Greetings from Washington DC! I’m here to present at the Transportation Research Board’s annual conference. I’m presenting on my experiences in the UK with ‘open data’ and how it’s been used to create really useful mobility tools such as CityMapper and a ‘smart column’ we recently installed at Ealing Broadway station.
On my flight over it struck me how much we are starting to rely on real time information to plan our daily lives – up to the minute information on traffic conditions, when your bus or train is due to arrive, where your UPS parcel is and when your plane is due to take off. It’s the latter that I’d like to talk about today….
At airports we rely on the departure boards to tell us when our plane is ready to board and from which gate. It’s a pretty standard approach around the world – there’s a flight number, a destination, a status (such as delayed or go to gate) and an estimated departure time. You can use these boards to plan your brief stay at the airport and not miss your flight.
I missed my flight. First time ever.
I was sat in front of a screen in the AA lounge (frequent flyer before you ask…) casually keeping an eye on the 12.25 American Airlines flight 52 to Washington Reagan. The status didn’t say anything, so I presumed the flight was delayed. The clock hit 12.10 and still nothing. But, it’s OK, these systems are designed to update us. It got to 12.20 and I decided to head to the gate. They’d closed it. No way of getting on. I checked the nearest board and the flight status said ‘flight closed’. Simply put, the board I was looking at wasn’t updating. The gate had been calling me, but those messages don’t reach the lounge.

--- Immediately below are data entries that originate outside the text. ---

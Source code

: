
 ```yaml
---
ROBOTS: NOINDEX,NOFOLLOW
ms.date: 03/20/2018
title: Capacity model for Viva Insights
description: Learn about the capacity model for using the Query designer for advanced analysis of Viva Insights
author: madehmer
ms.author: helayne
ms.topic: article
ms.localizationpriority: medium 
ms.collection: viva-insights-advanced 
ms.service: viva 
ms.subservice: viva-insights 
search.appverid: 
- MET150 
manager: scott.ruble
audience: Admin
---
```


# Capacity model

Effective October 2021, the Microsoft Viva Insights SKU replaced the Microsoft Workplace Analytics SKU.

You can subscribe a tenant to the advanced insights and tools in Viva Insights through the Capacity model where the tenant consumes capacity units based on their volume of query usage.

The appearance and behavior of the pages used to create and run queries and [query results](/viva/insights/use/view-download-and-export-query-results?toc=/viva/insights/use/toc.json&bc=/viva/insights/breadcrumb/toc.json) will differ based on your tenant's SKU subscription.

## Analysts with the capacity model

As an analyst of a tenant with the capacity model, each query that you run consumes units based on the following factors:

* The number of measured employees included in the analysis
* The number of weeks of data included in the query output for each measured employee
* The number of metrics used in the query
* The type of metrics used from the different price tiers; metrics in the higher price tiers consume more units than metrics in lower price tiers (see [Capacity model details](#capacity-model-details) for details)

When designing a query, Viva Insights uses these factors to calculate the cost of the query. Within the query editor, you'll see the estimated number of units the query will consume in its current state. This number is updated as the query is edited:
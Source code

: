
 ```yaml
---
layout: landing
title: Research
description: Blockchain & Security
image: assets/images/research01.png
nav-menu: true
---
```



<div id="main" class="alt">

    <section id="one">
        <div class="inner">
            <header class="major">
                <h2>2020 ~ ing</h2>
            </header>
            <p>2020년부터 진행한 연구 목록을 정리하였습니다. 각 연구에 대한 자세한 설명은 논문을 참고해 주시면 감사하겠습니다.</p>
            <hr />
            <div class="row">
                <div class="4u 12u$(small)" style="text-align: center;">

I went to customer services to see what my options were. Luckily I was booked on the next flight (via Chicago), but when I mentioned the board issue the lady replied ‘oh that happens, we’re speaking to the guys who look after the screens to fix that problem’. I questioned the lack of audio announcements and the reply was ‘oh sometimes we get those in the lounge, but not always’.

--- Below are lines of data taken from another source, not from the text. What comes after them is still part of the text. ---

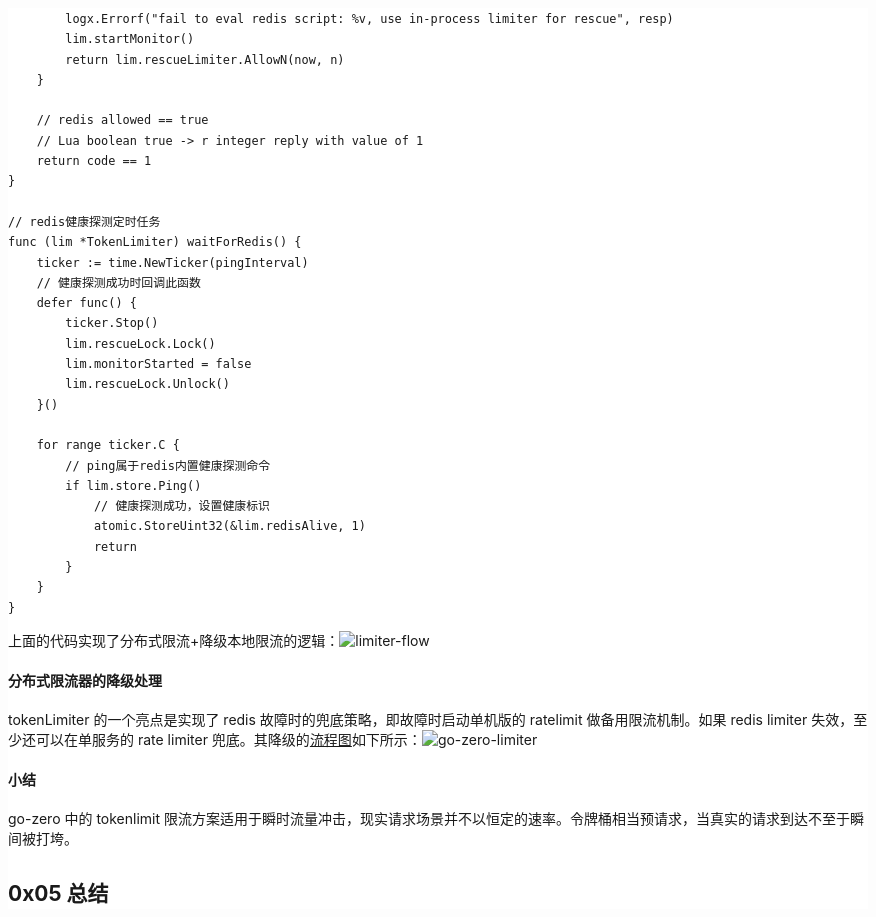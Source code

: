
 ```
        logx.Errorf("fail to eval redis script: %v, use in-process limiter for rescue", resp)
        lim.startMonitor()
        return lim.rescueLimiter.AllowN(now, n)
    }

    // redis allowed == true
    // Lua boolean true -> r integer reply with value of 1
    return code == 1
}

// redis健康探测定时任务
func (lim *TokenLimiter) waitForRedis() {
    ticker := time.NewTicker(pingInterval)
    // 健康探测成功时回调此函数
    defer func() {
        ticker.Stop()
        lim.rescueLock.Lock()
        lim.monitorStarted = false
        lim.rescueLock.Unlock()
    }()

    for range ticker.C {
        // ping属于redis内置健康探测命令
        if lim.store.Ping() 
            // 健康探测成功，设置健康标识
            atomic.StoreUint32(&lim.redisAlive, 1)
            return
        }
    }
}
```

上面的代码实现了分布式限流+降级本地限流的逻辑：![limiter-flow](https://raw.githubusercontent.com/pandaychen/pandaychen.github.io/master/blog_img/gozero-tech/limiter-flow.png)

#### 分布式限流器的降级处理[](https://pandaychen.github.io/2020/09/21/A-DISTRIBUTE-GOREDIS-RATELIMITER-ANALYSIS/#%E5%88%86%E5%B8%83%E5%BC%8F%E9%99%90%E6%B5%81%E5%99%A8%E7%9A%84%E9%99%8D%E7%BA%A7%E5%A4%84%E7%90%86)

tokenLimiter 的一个亮点是实现了 redis 故障时的兜底策略，即故障时启动单机版的 ratelimit 做备用限流机制。如果 redis limiter 失效，至少还可以在单服务的 rate limiter 兜底。其降级的[流程图](https://zhuanlan.zhihu.com/p/311320469)如下所示：![go-zero-limiter](https://raw.githubusercontent.com/pandaychen/pandaychen.github.io/master/blog_img/gozero-tech/token-limiter2.jpeg)

#### 小结[](https://pandaychen.github.io/2020/09/21/A-DISTRIBUTE-GOREDIS-RATELIMITER-ANALYSIS/#%E5%B0%8F%E7%BB%93)

go-zero 中的 tokenlimit 限流方案适用于瞬时流量冲击，现实请求场景并不以恒定的速率。令牌桶相当预请求，当真实的请求到达不至于瞬间被打垮。

## 0x05 总结[](https://pandaychen.github.io/2020/09/21/A-DISTRIBUTE-GOREDIS-RATELIMITER-ANALYSIS/#0x05----%E6%80%BB%E7%BB%93)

Massive lesson learned and I definitely think I’ve become too reliant on electronic information – especially when there are things at stake! It just underlines that with all the best data and technology in the world, there is always a human involved – and if that human isn’t paying attention (both passenger and system provider) bad things happen.
I’ll be talking more about this and user centred design at my presentation at TRB today – I’ll get my slides up on the blog for you to check out.